┌────────
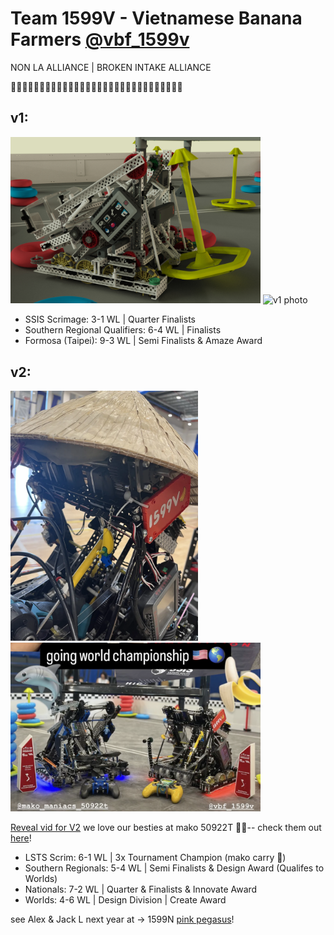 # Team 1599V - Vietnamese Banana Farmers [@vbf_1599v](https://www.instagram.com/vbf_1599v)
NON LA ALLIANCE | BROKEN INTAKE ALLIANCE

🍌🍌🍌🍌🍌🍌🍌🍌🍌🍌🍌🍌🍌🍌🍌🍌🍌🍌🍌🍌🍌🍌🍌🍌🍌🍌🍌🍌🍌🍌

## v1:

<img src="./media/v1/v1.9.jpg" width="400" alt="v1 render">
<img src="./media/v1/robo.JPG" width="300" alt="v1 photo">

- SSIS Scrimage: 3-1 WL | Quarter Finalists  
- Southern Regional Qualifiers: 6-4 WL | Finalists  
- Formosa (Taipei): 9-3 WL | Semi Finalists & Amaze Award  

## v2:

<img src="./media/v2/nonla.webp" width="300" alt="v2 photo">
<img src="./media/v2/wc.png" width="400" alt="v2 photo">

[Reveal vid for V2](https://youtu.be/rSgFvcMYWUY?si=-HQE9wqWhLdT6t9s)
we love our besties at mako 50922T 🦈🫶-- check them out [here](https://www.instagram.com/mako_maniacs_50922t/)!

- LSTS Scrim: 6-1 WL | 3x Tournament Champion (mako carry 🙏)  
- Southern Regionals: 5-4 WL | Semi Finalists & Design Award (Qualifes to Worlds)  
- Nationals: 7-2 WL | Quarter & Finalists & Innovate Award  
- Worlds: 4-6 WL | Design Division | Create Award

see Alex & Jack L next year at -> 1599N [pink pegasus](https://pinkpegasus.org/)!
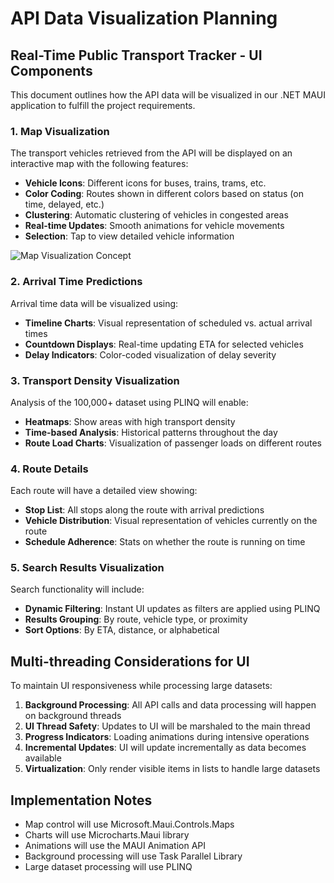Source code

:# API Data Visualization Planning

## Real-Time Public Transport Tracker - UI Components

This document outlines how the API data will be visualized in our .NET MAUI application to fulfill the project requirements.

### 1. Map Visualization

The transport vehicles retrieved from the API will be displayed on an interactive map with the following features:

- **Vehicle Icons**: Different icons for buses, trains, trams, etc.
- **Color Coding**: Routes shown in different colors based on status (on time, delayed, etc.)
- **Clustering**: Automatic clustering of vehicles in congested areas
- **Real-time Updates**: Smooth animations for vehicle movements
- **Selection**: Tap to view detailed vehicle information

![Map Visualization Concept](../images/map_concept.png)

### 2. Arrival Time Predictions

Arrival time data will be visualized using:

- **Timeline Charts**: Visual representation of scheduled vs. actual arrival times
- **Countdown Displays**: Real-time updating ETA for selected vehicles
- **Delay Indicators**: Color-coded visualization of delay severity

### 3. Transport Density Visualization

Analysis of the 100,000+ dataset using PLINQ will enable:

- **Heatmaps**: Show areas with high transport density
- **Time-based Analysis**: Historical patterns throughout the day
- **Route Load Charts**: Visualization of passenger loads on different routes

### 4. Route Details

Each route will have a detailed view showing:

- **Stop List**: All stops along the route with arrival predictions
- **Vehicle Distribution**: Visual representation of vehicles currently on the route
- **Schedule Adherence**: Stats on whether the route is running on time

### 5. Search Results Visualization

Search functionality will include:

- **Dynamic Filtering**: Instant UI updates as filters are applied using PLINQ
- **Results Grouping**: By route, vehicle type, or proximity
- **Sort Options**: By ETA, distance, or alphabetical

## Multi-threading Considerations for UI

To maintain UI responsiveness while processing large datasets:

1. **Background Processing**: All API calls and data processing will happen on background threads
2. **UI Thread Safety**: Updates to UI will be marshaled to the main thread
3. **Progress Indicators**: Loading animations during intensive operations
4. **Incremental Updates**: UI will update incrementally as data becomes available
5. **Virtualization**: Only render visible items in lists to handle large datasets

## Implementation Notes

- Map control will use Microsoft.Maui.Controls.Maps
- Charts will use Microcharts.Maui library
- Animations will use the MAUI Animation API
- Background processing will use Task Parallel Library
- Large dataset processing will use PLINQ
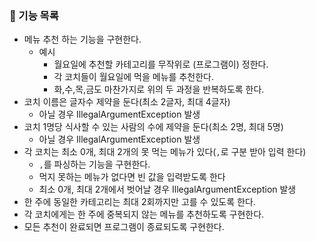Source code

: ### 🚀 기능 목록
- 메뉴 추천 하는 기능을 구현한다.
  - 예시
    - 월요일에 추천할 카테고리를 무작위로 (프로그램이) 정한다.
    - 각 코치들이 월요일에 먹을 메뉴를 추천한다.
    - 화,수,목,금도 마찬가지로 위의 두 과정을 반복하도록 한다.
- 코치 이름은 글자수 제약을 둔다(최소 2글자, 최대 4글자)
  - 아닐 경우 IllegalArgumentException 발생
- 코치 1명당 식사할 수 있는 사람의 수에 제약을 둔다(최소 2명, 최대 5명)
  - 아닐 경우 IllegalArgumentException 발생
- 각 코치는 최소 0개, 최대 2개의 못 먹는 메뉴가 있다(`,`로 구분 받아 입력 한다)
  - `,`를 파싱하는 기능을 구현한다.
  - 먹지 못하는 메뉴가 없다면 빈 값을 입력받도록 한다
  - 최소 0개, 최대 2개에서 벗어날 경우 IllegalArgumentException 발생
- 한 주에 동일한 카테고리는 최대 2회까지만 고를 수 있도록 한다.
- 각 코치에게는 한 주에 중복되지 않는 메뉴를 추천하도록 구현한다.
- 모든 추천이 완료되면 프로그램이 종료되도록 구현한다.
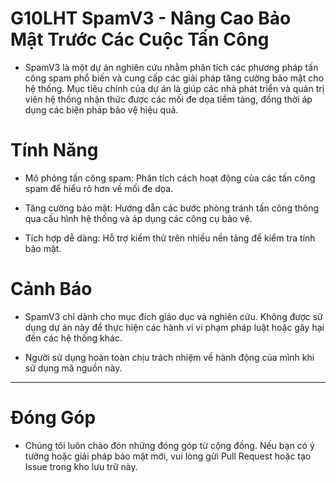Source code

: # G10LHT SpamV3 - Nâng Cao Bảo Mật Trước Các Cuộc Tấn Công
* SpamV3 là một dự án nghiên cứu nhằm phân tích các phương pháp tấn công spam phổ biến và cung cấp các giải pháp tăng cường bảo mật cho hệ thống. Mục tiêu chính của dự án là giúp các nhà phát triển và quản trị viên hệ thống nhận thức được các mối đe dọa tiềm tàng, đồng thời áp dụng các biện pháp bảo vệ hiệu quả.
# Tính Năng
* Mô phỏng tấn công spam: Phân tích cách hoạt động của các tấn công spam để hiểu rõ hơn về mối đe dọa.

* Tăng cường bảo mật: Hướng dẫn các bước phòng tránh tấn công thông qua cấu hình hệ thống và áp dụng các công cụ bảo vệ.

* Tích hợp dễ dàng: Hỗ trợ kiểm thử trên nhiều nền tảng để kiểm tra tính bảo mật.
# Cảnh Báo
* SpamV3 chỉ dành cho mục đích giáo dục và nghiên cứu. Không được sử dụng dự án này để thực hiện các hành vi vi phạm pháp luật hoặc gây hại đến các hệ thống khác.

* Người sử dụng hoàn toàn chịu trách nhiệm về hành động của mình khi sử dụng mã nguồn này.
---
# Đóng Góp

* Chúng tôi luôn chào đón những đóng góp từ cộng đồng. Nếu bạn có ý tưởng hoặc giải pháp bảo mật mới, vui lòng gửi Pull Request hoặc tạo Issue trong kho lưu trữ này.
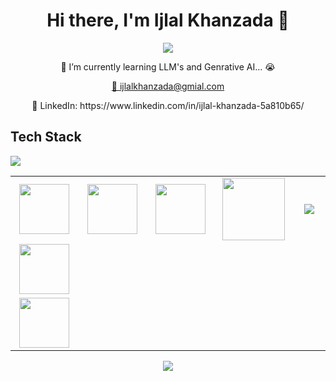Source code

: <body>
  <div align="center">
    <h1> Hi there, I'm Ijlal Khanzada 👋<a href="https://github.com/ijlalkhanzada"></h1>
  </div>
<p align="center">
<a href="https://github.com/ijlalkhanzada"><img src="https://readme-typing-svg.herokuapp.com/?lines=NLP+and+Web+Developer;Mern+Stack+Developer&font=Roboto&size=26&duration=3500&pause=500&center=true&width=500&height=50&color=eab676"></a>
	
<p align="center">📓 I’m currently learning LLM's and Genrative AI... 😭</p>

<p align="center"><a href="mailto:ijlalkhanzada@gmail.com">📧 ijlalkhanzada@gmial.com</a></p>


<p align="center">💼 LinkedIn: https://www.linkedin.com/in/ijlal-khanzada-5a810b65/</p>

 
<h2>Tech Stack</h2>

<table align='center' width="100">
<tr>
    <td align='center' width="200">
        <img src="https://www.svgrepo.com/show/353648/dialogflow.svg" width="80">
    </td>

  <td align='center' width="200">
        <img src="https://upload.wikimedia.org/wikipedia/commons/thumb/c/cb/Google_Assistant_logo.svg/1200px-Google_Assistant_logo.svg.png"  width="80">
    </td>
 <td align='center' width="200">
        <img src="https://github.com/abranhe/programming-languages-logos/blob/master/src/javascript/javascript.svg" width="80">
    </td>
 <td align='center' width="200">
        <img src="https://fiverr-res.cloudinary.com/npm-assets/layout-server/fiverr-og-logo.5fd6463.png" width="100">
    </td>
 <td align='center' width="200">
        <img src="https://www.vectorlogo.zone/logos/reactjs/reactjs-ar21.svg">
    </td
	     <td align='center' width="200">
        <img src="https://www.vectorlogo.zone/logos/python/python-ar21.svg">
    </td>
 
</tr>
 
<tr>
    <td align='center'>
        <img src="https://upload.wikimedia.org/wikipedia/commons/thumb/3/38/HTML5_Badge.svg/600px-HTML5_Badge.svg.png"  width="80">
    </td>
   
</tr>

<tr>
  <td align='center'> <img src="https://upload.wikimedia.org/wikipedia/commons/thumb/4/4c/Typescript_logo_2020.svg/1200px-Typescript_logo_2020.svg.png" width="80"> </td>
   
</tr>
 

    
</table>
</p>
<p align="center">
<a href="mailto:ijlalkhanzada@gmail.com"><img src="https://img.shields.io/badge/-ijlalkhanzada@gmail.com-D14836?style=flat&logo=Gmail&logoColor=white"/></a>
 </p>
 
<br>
└────────
┌────────
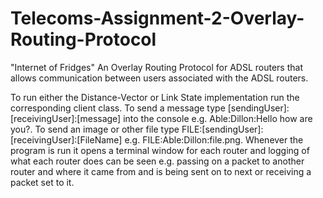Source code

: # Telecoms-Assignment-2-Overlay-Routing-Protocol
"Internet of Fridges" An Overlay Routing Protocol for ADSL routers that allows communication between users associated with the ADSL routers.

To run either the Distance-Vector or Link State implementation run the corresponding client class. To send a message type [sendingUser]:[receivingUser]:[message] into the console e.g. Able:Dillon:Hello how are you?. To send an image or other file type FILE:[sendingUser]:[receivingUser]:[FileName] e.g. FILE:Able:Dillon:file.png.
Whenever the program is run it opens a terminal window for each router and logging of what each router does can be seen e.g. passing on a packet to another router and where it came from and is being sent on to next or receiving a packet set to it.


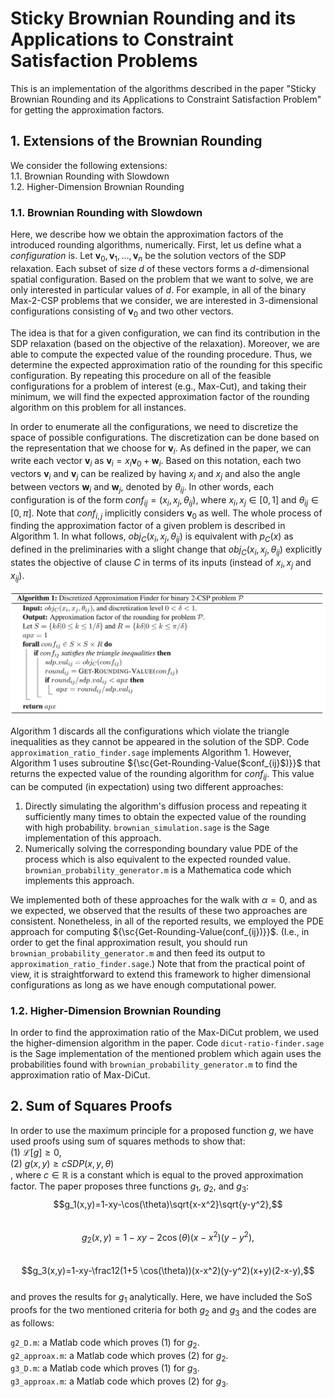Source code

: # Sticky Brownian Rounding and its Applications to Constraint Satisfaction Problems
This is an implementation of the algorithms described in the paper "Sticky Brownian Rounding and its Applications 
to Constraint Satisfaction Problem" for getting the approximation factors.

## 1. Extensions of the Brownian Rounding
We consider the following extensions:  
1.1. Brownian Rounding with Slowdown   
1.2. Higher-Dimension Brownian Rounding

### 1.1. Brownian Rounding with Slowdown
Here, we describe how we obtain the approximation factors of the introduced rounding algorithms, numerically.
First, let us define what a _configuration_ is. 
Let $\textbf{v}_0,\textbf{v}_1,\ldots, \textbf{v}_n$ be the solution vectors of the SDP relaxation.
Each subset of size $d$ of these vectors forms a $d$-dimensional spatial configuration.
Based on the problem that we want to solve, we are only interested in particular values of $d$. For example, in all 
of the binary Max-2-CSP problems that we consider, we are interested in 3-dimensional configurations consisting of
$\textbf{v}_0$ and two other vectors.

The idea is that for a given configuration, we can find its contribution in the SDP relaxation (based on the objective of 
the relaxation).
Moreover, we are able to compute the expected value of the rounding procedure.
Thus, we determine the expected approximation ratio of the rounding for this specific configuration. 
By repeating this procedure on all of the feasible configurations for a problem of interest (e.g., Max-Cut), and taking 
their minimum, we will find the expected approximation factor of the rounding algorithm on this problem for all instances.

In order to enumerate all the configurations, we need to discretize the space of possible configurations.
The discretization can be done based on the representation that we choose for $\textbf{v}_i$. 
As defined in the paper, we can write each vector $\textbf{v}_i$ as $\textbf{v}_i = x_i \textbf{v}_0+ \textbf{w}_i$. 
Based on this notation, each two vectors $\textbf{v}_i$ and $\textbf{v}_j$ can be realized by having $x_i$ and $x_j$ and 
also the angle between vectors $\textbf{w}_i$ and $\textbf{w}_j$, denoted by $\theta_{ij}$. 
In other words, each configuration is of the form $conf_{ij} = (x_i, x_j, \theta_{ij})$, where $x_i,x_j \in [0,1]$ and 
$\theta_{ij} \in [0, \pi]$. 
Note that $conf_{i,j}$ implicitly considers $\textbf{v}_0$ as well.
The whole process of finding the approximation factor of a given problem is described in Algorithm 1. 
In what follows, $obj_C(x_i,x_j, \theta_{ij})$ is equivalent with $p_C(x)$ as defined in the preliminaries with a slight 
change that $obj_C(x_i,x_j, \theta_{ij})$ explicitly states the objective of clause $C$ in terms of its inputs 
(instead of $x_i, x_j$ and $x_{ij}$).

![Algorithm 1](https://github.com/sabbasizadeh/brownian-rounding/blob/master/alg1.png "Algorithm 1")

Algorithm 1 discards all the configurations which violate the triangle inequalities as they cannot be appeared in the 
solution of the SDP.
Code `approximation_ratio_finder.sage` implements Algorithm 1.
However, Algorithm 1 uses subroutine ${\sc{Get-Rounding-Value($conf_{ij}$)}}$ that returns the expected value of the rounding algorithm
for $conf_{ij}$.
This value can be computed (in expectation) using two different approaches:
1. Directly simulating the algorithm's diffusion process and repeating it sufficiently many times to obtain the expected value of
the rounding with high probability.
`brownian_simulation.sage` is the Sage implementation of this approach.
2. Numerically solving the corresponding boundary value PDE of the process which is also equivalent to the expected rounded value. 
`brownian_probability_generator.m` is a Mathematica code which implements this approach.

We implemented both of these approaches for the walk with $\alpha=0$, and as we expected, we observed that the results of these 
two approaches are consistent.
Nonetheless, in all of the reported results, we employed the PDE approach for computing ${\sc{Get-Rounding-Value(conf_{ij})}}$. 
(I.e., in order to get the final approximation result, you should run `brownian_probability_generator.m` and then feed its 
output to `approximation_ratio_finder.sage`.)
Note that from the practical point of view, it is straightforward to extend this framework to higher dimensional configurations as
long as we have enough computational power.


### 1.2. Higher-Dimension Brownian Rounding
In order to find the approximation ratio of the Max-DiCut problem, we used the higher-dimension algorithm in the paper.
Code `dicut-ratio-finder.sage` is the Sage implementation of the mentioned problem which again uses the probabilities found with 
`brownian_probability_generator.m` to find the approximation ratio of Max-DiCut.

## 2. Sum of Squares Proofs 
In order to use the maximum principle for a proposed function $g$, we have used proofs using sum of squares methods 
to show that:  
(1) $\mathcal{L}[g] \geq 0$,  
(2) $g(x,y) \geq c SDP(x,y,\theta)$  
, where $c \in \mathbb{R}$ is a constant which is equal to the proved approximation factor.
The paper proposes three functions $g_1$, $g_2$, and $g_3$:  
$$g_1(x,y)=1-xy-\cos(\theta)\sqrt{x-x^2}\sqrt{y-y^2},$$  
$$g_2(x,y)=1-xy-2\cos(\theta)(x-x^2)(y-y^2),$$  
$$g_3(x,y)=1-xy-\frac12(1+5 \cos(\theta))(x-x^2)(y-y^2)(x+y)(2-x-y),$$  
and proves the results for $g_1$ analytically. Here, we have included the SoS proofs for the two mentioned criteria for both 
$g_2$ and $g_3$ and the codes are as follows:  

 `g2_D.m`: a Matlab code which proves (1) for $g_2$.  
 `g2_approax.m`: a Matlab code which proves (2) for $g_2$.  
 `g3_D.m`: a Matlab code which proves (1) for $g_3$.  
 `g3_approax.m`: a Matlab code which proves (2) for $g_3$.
└────────
● **INSTRUCTIONS FOR THE TASK**: Please copy, exactly as written, every line in the listing above from the line with "the relaxation)." up to and including the line with "This value can".

● **YOUR SOLUTION**:
the relaxation).
Moreover, we are able to compute the expected value of the rounding procedure.
Thus, we determine the expected approximation ratio of the rounding for this specific configuration. 
By repeating this procedure on all of the feasible configurations for a problem of interest (e.g., Max-Cut), and taking 
their minimum, we will find the expected approximation factor of the rounding algorithm on this problem for all instances.

In order to enumerate all the configurations, we need to discretize the space of possible configurations.
The discretization can be done based on the representation that we choose for $\textbf{v}_i$. 
As defined in the paper, we can write each vector $\textbf{v}_i$ as $\textbf{v}_i = x_i \textbf{v}_0+ \textbf{w}_i$. 
Based on this notation, each two vectors $\textbf{v}_i$ and $\textbf{v}_j$ can be realized by having $x_i$ and $x_j$ and 
also the angle between vectors $\textbf{w}_i$ and $\textbf{w}_j$, denoted by $\theta_{ij}$. 
In other words, each configuration is of the form $conf_{ij} = (x_i, x_j, \theta_{ij})$, where $x_i,x_j \in [0,1]$ and 
$\theta_{ij} \in [0, \pi]$. 
Note that $conf_{i,j}$ implicitly considers $\textbf{v}_0$ as well.
The whole process of finding the approximation factor of a given problem is described in Algorithm 1. 
In what follows, $obj_C(x_i,x_j, \theta_{ij})$ is equivalent with $p_C(x)$ as defined in the preliminaries with a slight 
change that $obj_C(x_i,x_j, \theta_{ij})$ explicitly states the objective of clause $C$ in terms of its inputs 
(instead of $x_i, x_j$ and $x_{ij}$).

![Algorithm 1](https://github.com/sabbasizadeh/brownian-rounding/blob/master/alg1.png "Algorithm 1")

Algorithm 1 discards all the configurations which violate the triangle inequalities as they cannot be appeared in the 
solution of the SDP.
Code `approximation_ratio_finder.sage` implements Algorithm 1.
However, Algorithm 1 uses subroutine ${\sc{Get-Rounding-Value($conf_{ij}$)}}$ that returns the expected value of the rounding algorithm
for $conf_{ij}$.
This value can be computed (in expectation) using two different approaches:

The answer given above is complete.